The end of the financial year is the busiest as one needs to take care of various tasks including managing customer statements, reconciling bank accounts, filing taxes etc. Here are a few tips to prepare yourself for the end of the financial year which will help you sail smoothly through this process.

Take Care of Expenses


It is always advised to take care of your payments before the end of the financial year. Postponing on these payments will complicate your tax filing process and is not advisable. It is always better to deposit all the receipts generated by your company in the bank before the end of March which would help in filing your TDS returns.

Keep A Track of Your Turnover


If you have a business whose turnover is beyond INR 20 lakh, you will have to register your organization for the GST registration limit. It is prudent that you keep a track of how much your turnover is during the financial year. In case it does exceed the limit, it will be calculated for purposes such as applicability for registration and filing of specific returns, etc.
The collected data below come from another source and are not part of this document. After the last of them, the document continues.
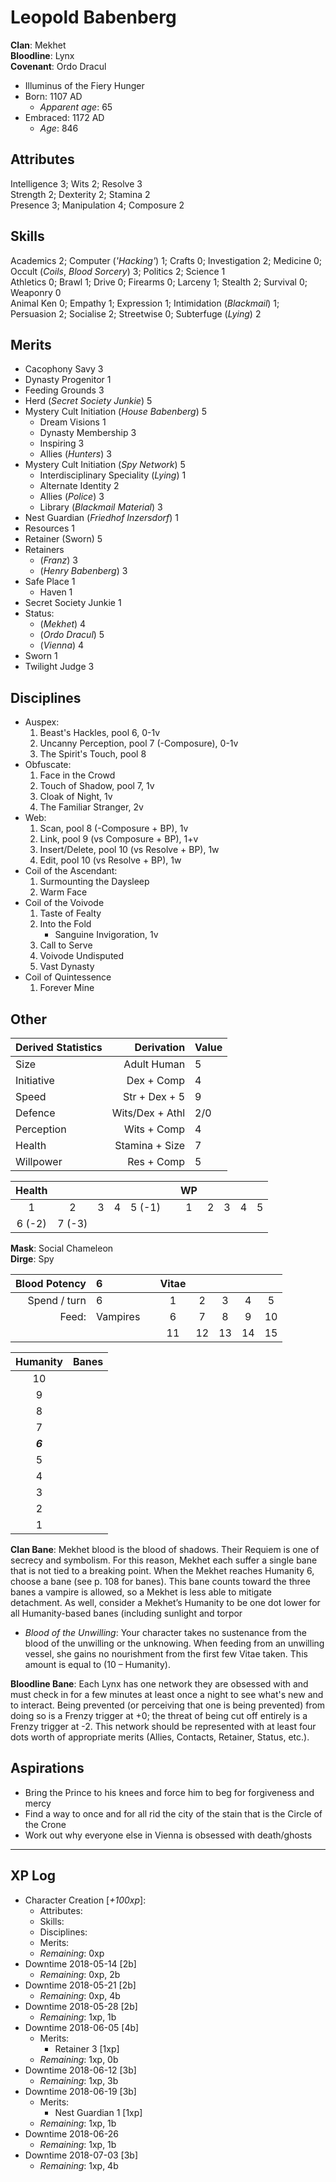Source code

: # Leopold Babenberg
**Clan**: Mekhet  
**Bloodline**: Lynx  
**Covenant**: Ordo Dracul  

+ Illuminus of the Fiery Hunger
+ Born: 1107 AD
	+ _Apparent age_: 65
+ Embraced: 1172 AD
	+ _Age_: 846

## Attributes
Intelligence 3; Wits 2; Resolve 3  
Strength 2; Dexterity 2; Stamina 2  
Presence 3; Manipulation 4; Composure 2  

## Skills
Academics 2; Computer (_'Hacking'_) 1; Crafts 0; Investigation 2; Medicine 0; Occult (_Coils_, _Blood Sorcery_) 3; Politics 2; Science 1  
Athletics 0; Brawl 1; Drive 0; Firearms 0; Larceny 1; Stealth 2; Survival 0; Weaponry 0  
Animal Ken 0; Empathy 1; Expression 1; Intimidation (_Blackmail_) 1; Persuasion 2; Socialise 2; Streetwise 0; Subterfuge (_Lying_) 2  

## Merits
+ Cacophony Savy 3
+ Dynasty Progenitor 1
+ Feeding Grounds 3
+ Herd (_Secret Society Junkie_) 5
+ Mystery Cult Initiation (_House Babenberg_) 5
	+ Dream Visions 1
	+ Dynasty Membership 3
	+ Inspiring 3
	+ Allies (_Hunters_) 3
+ Mystery Cult Initiation (_Spy Network_) 5
	+ Interdisciplinary Speciality (_Lying_) 1
	+ Alternate Identity 2
	+ Allies (_Police_) 3
	+ Library (_Blackmail Material_) 3
+ Nest Guardian (_Friedhof Inzersdorf_) 1
+ Resources 1
+ Retainer (Sworn) 5
+ Retainers
	+ (_Franz_) 3
	+ (_Henry Babenberg_) 3
+ Safe Place 1
	+ Haven 1
+ Secret Society Junkie 1
+ Status:
	+ (_Mekhet_) 4
	+ (_Ordo Dracul_) 5
	+ (_Vienna_) 4
+ Sworn 1
+ Twilight Judge 3

## Disciplines
+ Auspex:
	1. Beast's Hackles, pool 6, 0-1v
	2. Uncanny Perception, pool 7 (-Composure), 0-1v
	3. The Spirit's Touch, pool 8
+ Obfuscate:
	1. Face in the Crowd
	2. Touch of Shadow, pool 7, 1v
	3. Cloak of Night, 1v
	4. The Familiar Stranger, 2v
+ Web:
	1. Scan, pool 8 (-Composure + BP), 1v
	2. Link, pool 9 (vs Composure + BP), 1+v
	3. Insert/Delete, pool 10 (vs Resolve + BP), 1w
	4. Edit, pool 10 (vs Resolve + BP), 1w
+ Coil of the Ascendant:
	1. Surmounting the Daysleep
	2. Warm Face
+ Coil of the Voivode
	1. Taste of Fealty
	2. Into the Fold
		+ Sanguine Invigoration, 1v
	3. Call to Serve
	4. Voivode Undisputed
	5. Vast Dynasty
+ Coil of Quintessence
	1. Forever Mine

## Other
| Derived Statistics | Derivation      | Value |
|:------------------ | ---------------:|:----- |
| Size               | Adult Human     | 5     |
| Initiative         | Dex + Comp      | 4     |
| Speed              | Str + Dex + 5   | 9     |
| Defence            | Wits/Dex + Athl | 2/0   |
| Perception         | Wits + Comp     | 4     |
| Health             | Stamina + Size  | 7     |
| Willpower          | Res + Comp      | 5     |

| Health  |         |         |         |         |   | WP |    |    |    |    |
|:-------:|:-------:|:-------:|:-------:|:-------:| - |:--:|:--:|:--:|:--:|:--:|
|  1      |  2      |  3      |  4      |  5 (-1) |   |  1 |  2 |  3 |  4 |  5 |
|  6 (-2) |  7 (-3) |         |         |         |   |    |    |    |    |    |

**Mask**: Social Chameleon  
**Dirge**: Spy  

| Blood Potency | 6        |   | Vitae |    |    |    |    |
| -------------:|:-------- | - |:-----:|:--:|:--:|:--:|:--:|
| Spend / turn  | 6        |   | 1     |  2 |  3 |  4 |  5 |
| Feed:         | Vampires |   | 6     |  7 |  8 |  9 | 10 |
|               |          |   | 11    | 12 | 13 | 14 | 15 |

| Humanity | Banes |
|:--------:| ----- |
|    10    |       |
|     9    |       |
|     8    |       |
|     7    |       |
|  _**6**_ |       |
|     5    |       |
|     4    |       |
|     3    |       |
|     2    |       |
|     1    |       |

**Clan Bane**: Mekhet blood is the blood of shadows. Their Requiem is one of secrecy and symbolism. For this reason, Mekhet each suffer a single bane that is not tied to a breaking point. When the Mekhet reaches Humanity 6, choose a bane (see p. 108 for banes). This bane counts toward the three banes a vampire is allowed, so a Mekhet is less able to mitigate detachment. As well, consider a Mekhet’s Humanity to be one dot lower for all Humanity-based banes (including sunlight and torpor
+ _Blood of the Unwilling_: Your character takes no sustenance from the blood of the unwilling or the unknowing. When feeding from an unwilling vessel, she gains no nourishment from the first few Vitae taken. This amount is equal to (10 – Humanity).

**Bloodline Bane**: Each Lynx has one network they are obsessed with and must check in for a few minutes at least once a night to see what's new and to interact.  Being prevented (or perceiving that one is being prevented) from doing so is a Frenzy trigger at +0; the threat of being cut off entirely is a Frenzy trigger at -2.  This network should be represented with at least four dots worth of appropriate merits (Allies, Contacts, Retainer, Status, etc.).

## Aspirations
+ Bring the Prince to his knees and force him to beg for forgiveness and mercy
+ Find a way to once and for all rid the city of the stain that is the Circle of the Crone
+ Work out why everyone else in Vienna is obsessed with death/ghosts

***
## XP Log
+ Character Creation [_+100xp_]:
	+ Attributes:
	+ Skills:
	+ Disciplines:
	+ Merits:
	+ _Remaining_: 0xp
+ Downtime 2018-05-14 [2b]
	+ _Remaining_: 0xp, 2b
+ Downtime 2018-05-21 [2b]
	+ _Remaining_: 0xp, 4b
+ Downtime 2018-05-28 [2b]
	+ _Remaining_: 1xp, 1b
+ Downtime 2018-06-05 [4b]
	+ Merits:
		+ Retainer 3 [1xp]
	+ _Remaining_: 1xp, 0b
+ Downtime 2018-06-12 [3b]
	+ _Remaining_: 1xp, 3b
+ Downtime 2018-06-19 [3b]
	+ Merits:
		+ Nest Guardian 1 [1xp]
	+ _Remaining_: 1xp, 1b
+ Downtime 2018-06-26
	+ _Remaining_: 1xp, 1b
+ Downtime 2018-07-03 [3b]
	+ _Remaining_: 1xp, 4b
Always Calculate the Advance Tax Payable


In India, the income tax follows the ‘Pay as you earn’ principle. Under this principle, the advance tax for a financial year can be paid on the 15th day of June, September, December, and March during that financial year. To avoid paying the interest, it is better to calculate your taxable income and tax liability and deduct TDS to get the accurate advance tax payable.

Assess Your Inventory


As a business, you will have various raw materials, goods, tools, and spare parts that are essential in the functioning of your organization. Before the end of the financial year, it would benefit you to take a proper assessment of the inventory. Materials used, finished products, things that are in progress and what is unused are some of the assessments that can be done. It would also be helpful to mention the market value of these things when assessing your inventory.

Reconcile Your Ledgers


When your business pays the GST amount, they are done through different channels – tax credit or challan payments. A record of these payments is in the form of cash ledgers, credit ledger and liability ledger. Before the end of the financial year, it would benefit your organization to reconcile these ledgers at the GSTN portal.

Know Your Gains & Losses

Gains & Losses

A business has assets in the form of shares and mutual funds. When a company has good gains during the financial year, those gains could get taxed. However, selling off these assets before the end of the financial year could help reduce tax. This is because by selling the assets, you are effectively reducing your capital gain as well.